Somewhere in the back of my mind, my rational mind was screaming about the danger. I acknowledged it enough to set out the important things from my inventory, including the document I had written on the boat when I headed to Haklan, which I had planned to leave behind for my family if I died. I placed this on my desk alongside all my other important possessions.

Then I gently laid my fingers on the construct, and began pushing magic into it.

I appraised myself.

Skills {3-Point Magic (100/1000), 4-Point Magic (100/1000), 5-Point Magic (100/1000), 6-Point Magic (100/1000), 7-Point Magic (0/1000), 8-Point Magic (100/1000)} converted to new skill: N-Point Magic

Skill acquired: N-Point Magic

1166 SP reassigned to converted skill.

SP overflow.

New mastery achieved.

Mastery acquired: Information Mastery

A flood of information washed over me, too much to contain in my thoughts at once. I squeezed my eyes shut as I sorted through what I had learned, but it was not important. This was information about myself as I existed within this world, and I knew much of that already. It did not answer the bigger questions about why I existed. As nice as it was to “know thyself,” I had bigger questions to answer, anyway.

I appraised the world.

Staggering, I collapsed in my chair, and I saw it all. Almost unconsciously, I reached for some parchment and ink and scrawled out my vision. The vast desert that ran around the center of the moon, and the thin strip of arable land towards the northern pole where we managed to survive; a similar one, in the south. The wilds to the east, and what could be found beyond the Kingdom. The continent to the west, across the sea, and the nomadic people who lived there, still dealing with the fallout of ringfall.
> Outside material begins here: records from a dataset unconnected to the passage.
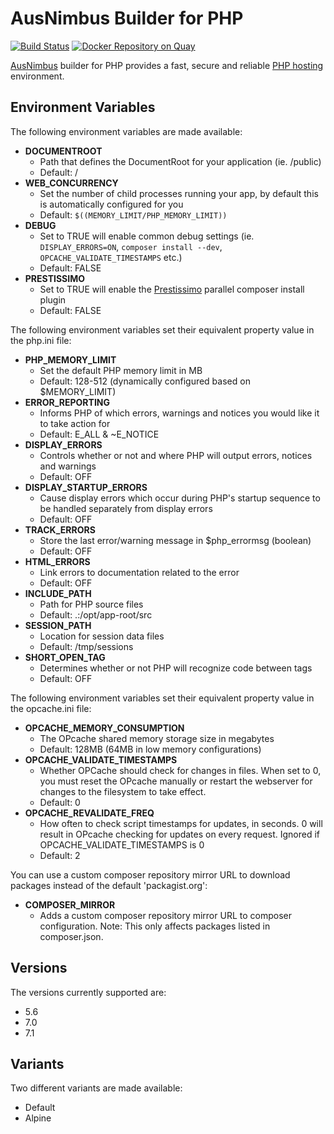 # AusNimbus Builder for PHP

[![Build Status](https://travis-ci.org/ausnimbus/s2i-php.svg?branch=master)](https://travis-ci.org/ausnimbus/s2i-php)
[![Docker Repository on Quay](https://quay.io/repository/ausnimbus/s2i-php/status "Docker Repository on Quay")](https://quay.io/repository/ausnimbus/s2i-php)

[AusNimbus](https://www.ausnimbus.com.au/) builder for PHP provides a fast, secure and reliable [PHP hosting](https://www.ausnimbus.com.au/languages/php-hosting/) environment.

## Environment Variables

The following environment variables are made available:

* **DOCUMENTROOT**
  * Path that defines the DocumentRoot for your application (ie. /public)
  * Default: /
* **WEB_CONCURRENCY**
  * Set the number of child processes running your app, by default this is automatically
    configured for you
  * Default: `$((MEMORY_LIMIT/PHP_MEMORY_LIMIT))`
* **DEBUG**
  * Set to TRUE will enable common debug settings (ie. `DISPLAY_ERRORS=ON`, `composer install --dev`, `OPCACHE_VALIDATE_TIMESTAMPS` etc.)
  * Default: FALSE
* **PRESTISSIMO**
  * Set to TRUE will enable the [Prestissimo](https://github.com/hirak/prestissimo) parallel composer install plugin
  * Default: FALSE

The following environment variables set their equivalent property value in the php.ini file:
* **PHP_MEMORY_LIMIT**
  * Set the default PHP memory limit in MB
  * Default: 128-512 (dynamically configured based on $MEMORY_LIMIT)
* **ERROR_REPORTING**
  * Informs PHP of which errors, warnings and notices you would like it to take action for
  * Default: E_ALL & ~E_NOTICE
* **DISPLAY_ERRORS**
  * Controls whether or not and where PHP will output errors, notices and warnings
  * Default: OFF
* **DISPLAY_STARTUP_ERRORS**
  * Cause display errors which occur during PHP's startup sequence to be handled separately from display errors
  * Default: OFF
* **TRACK_ERRORS**
  * Store the last error/warning message in $php_errormsg (boolean)
  * Default: OFF
* **HTML_ERRORS**
  * Link errors to documentation related to the error
  * Default: OFF
* **INCLUDE_PATH**
  * Path for PHP source files
  * Default: .:/opt/app-root/src
* **SESSION_PATH**
  * Location for session data files
  * Default: /tmp/sessions
* **SHORT_OPEN_TAG**
  * Determines whether or not PHP will recognize code between <? and ?> tags
  * Default: OFF

The following environment variables set their equivalent property value in the opcache.ini file:
* **OPCACHE_MEMORY_CONSUMPTION**
  * The OPcache shared memory storage size in megabytes
  * Default: 128MB (64MB in low memory configurations)
* **OPCACHE_VALIDATE_TIMESTAMPS**
  * Whether OPCache should check for changes in files. When set to 0, you must reset the OPcache
    manually or restart the webserver for changes to the filesystem to take effect.
  * Default: 0
* **OPCACHE_REVALIDATE_FREQ**
  * How often to check script timestamps for updates, in seconds.
    0 will result in OPcache checking for updates on every request.
    Ignored if OPCACHE_VALIDATE_TIMESTAMPS is 0
  * Default: 2

You can use a custom composer repository mirror URL to download packages instead of the default 'packagist.org':

* **COMPOSER_MIRROR**
  * Adds a custom composer repository mirror URL to composer configuration. Note: This only affects packages listed in composer.json.

## Versions

The versions currently supported are:

- 5.6
- 7.0
- 7.1

## Variants

Two different variants are made available:

- Default
- Alpine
Our world, a moon which orbited around a gas giant, encircled by the ring of magic crystal.

I appraised the ring.

A groan tore out of my lips as I slumped, seeing the moon that once was. The homeland of the dragons, torn apart by the intense gravity of the gas giant. The strongest of them fled the destruction, using their magic to survive the journey through space as they found their way here, their closest neighbor, where bits and pieces of their former world would sometimes land, changing the nature of this world in turn. The way it changed the humans who lived here. It was not enough magic for the dragons to thrive, and they either fell into a deep hibernation to wait for a future where they might awaken, or tried to adapt, breeding increasingly disfigured children who could survive the weaker magic and would become known as draconic beasts to the natives of this world.

The orbit of the ring and our moon would cause us to intersect with the halo of damage again, a repeated ringfall. I unconsciously scribbled out the time between ringfall events and a note about preparation for the generations it would take until the ring fully healed.

A trickle of blood dripped from my nose, but I could not stop. I knew I had pushed too far, but the knowledge was like a drug, too addictive to stop. I channeled my magic into the circle, and it was too much.

The magic circle disintegrated in my hands as I appraised the universe.